= Items from a data source =

****************************************

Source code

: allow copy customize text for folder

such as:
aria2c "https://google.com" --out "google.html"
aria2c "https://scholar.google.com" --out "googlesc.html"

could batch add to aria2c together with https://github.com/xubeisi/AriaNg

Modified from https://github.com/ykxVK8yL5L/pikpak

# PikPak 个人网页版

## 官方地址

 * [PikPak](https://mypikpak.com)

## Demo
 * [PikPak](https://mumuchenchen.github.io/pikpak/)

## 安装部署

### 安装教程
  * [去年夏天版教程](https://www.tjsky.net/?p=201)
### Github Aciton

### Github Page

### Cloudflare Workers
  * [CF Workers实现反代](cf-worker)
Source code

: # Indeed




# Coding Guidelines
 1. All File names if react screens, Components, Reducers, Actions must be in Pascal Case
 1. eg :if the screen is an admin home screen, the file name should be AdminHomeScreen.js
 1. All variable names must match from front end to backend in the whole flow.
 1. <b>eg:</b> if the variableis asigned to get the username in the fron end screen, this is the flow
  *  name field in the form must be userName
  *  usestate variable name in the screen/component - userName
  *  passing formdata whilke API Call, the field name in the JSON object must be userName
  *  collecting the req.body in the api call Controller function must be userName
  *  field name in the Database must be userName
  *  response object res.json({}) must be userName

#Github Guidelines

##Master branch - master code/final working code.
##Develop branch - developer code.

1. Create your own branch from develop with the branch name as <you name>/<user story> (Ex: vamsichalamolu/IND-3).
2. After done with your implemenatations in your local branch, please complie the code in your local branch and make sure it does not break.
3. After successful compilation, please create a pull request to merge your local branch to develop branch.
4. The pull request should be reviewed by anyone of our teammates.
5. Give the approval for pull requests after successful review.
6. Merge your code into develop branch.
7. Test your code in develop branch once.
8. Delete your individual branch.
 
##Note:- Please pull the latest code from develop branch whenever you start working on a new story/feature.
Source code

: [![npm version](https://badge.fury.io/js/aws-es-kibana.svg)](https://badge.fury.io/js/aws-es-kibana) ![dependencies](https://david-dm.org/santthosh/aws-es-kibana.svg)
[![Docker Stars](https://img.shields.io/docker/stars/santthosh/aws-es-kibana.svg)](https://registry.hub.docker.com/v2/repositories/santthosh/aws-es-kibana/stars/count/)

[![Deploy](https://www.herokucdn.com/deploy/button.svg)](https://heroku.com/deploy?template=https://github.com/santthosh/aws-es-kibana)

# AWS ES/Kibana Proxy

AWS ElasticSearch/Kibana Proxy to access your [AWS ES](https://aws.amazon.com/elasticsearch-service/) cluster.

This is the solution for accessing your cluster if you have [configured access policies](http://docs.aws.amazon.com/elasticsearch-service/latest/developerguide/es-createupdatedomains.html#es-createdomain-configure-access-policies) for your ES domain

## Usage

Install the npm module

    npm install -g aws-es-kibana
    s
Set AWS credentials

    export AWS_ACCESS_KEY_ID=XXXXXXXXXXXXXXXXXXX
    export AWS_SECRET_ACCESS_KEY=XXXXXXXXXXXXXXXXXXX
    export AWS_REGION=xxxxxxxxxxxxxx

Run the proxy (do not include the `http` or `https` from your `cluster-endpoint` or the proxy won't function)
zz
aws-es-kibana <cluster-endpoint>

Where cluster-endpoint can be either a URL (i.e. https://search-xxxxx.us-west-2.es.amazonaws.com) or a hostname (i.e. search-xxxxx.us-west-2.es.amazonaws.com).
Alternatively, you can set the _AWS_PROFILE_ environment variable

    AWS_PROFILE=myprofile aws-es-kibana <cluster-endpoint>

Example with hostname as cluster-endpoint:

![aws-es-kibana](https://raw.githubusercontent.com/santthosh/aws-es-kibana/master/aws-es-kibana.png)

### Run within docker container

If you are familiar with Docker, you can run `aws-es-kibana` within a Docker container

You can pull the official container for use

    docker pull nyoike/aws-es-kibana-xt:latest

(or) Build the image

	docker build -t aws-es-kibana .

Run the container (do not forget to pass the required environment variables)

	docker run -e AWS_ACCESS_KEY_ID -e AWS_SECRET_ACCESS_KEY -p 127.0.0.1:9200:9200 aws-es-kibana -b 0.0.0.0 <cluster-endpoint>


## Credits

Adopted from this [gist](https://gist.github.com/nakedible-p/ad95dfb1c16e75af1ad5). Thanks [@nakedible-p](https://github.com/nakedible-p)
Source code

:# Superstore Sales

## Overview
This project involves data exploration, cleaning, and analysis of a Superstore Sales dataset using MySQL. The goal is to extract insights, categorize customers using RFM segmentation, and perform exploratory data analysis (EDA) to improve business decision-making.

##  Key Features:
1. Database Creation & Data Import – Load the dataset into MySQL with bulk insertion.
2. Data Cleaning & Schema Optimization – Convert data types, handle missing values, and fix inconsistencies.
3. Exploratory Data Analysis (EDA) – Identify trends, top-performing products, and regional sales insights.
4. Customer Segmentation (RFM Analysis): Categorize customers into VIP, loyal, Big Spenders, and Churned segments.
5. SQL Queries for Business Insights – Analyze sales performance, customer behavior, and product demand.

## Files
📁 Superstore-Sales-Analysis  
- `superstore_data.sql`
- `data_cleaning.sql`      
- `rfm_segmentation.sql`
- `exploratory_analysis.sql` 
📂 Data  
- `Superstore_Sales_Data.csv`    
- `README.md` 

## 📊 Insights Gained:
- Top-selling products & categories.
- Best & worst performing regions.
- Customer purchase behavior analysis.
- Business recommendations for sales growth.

****************************************

Retype the portion of the data above that starts on the line with "npm install -g aws-es-kibana" and finishes on the line with "Alternatively, you can", including both of those lines.

    npm install -g aws-es-kibana
    s
Set AWS credentials

    export AWS_ACCESS_KEY_ID=XXXXXXXXXXXXXXXXXXX
    export AWS_SECRET_ACCESS_KEY=XXXXXXXXXXXXXXXXXXX
    export AWS_REGION=xxxxxxxxxxxxxx

Run the proxy (do not include the `http` or `https` from your `cluster-endpoint` or the proxy won't function)
zz
aws-es-kibana <cluster-endpoint>

Where cluster-endpoint can be either a URL (i.e. https://search-xxxxx.us-west-2.es.amazonaws.com) or a hostname (i.e. search-xxxxx.us-west-2.es.amazonaws.com).
Alternatively, you can set the _AWS_PROFILE_ environment variable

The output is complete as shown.